# DATASET RECORDS
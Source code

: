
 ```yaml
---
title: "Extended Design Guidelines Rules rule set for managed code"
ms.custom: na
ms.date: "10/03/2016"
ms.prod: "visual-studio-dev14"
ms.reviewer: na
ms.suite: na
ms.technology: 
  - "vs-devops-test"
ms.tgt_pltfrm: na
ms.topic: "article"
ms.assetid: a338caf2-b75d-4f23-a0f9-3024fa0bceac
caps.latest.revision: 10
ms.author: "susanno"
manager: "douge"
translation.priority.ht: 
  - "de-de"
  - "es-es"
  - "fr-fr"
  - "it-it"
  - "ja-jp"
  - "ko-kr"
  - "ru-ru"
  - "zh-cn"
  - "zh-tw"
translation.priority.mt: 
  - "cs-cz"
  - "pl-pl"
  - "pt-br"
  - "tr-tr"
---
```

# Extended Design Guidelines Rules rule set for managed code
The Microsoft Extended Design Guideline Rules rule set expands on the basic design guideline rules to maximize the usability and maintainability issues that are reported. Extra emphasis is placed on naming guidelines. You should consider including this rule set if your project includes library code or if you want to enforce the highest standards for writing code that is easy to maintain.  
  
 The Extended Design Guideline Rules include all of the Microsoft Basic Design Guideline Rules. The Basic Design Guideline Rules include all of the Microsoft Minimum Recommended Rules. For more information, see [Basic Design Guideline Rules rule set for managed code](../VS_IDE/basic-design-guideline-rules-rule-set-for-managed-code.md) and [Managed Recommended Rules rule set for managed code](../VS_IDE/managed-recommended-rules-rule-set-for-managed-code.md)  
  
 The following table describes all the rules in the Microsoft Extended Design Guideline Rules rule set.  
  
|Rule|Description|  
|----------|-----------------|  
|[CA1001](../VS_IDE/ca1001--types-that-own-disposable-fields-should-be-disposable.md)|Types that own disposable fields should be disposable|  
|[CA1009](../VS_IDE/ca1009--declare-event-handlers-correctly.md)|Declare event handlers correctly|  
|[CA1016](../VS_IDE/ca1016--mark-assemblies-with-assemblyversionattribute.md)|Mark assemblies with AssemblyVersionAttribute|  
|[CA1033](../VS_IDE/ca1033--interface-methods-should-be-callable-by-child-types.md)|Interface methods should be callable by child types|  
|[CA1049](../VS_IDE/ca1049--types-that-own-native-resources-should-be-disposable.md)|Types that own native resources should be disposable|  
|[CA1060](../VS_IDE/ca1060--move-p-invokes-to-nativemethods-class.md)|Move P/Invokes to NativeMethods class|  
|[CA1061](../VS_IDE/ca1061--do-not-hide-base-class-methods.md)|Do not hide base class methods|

# AIM OF THE EXERCISE
Please return all of the records exactly.

# TASK ANSWER
Source code

:
 ```yaml
---
title: "Extended Design Guidelines Rules rule set for managed code"
ms.custom: na
ms.date: "10/03/2016"
ms.prod: "visual-studio-dev14"
ms.reviewer: na
ms.suite: na
ms.technology: 
  - "vs-devops-test"
ms.tgt_pltfrm: na
ms.topic: "article"
ms.assetid: a338caf2-b75d-4f23-a0f9-3024fa0bceac
caps.latest.revision: 10
ms.author: "susanno"
manager: "douge"
translation.priority.ht: 
  - "de-de"
  - "es-es"
  - "fr-fr"
  - "it-it"
  - "ja-jp"
  - "ko-kr"
  - "ru-ru"
  - "zh-cn"
  - "zh-tw"
translation.priority.mt: 
  - "cs-cz"
  - "pl-pl"
  - "pt-br"
  - "tr-tr"
---
```

# Extended Design Guidelines Rules rule set for managed code
The Microsoft Extended Design Guideline Rules rule set expands on the basic design guideline rules to maximize the usability and maintainability issues that are reported. Extra emphasis is placed on naming guidelines. You should consider including this rule set if your project includes library code or if you want to enforce the highest standards for writing code that is easy to maintain.  
  
 The Extended Design Guideline Rules include all of the Microsoft Basic Design Guideline Rules. The Basic Design Guideline Rules include all of the Microsoft Minimum Recommended Rules. For more information, see [Basic Design Guideline Rules rule set for managed code](../VS_IDE/basic-design-guideline-rules-rule-set-for-managed-code.md) and [Managed Recommended Rules rule set for managed code](../VS_IDE/managed-recommended-rules-rule-set-for-managed-code.md)  
  
 The following table describes all the rules in the Microsoft Extended Design Guideline Rules rule set.  
  
|Rule|Description|  
|----------|-----------------|  
|[CA1001](../VS_IDE/ca1001--types-that-own-disposable-fields-should-be-disposable.md)|Types that own disposable fields should be disposable|  
|[CA1009](../VS_IDE/ca1009--declare-event-handlers-correctly.md)|Declare event handlers correctly|  
|[CA1016](../VS_IDE/ca1016--mark-assemblies-with-assemblyversionattribute.md)|Mark assemblies with AssemblyVersionAttribute|  
|[CA1033](../VS_IDE/ca1033--interface-methods-should-be-callable-by-child-types.md)|Interface methods should be callable by child types|  
|[CA1049](../VS_IDE/ca1049--types-that-own-native-resources-should-be-disposable.md)|Types that own native resources should be disposable|  
|[CA1060](../VS_IDE/ca1060--move-p-invokes-to-nativemethods-class.md)|Move P/Invokes to NativeMethods class|  
|[CA1061](../VS_IDE/ca1061--do-not-hide-base-class-methods.md)|Do not hide base class methods|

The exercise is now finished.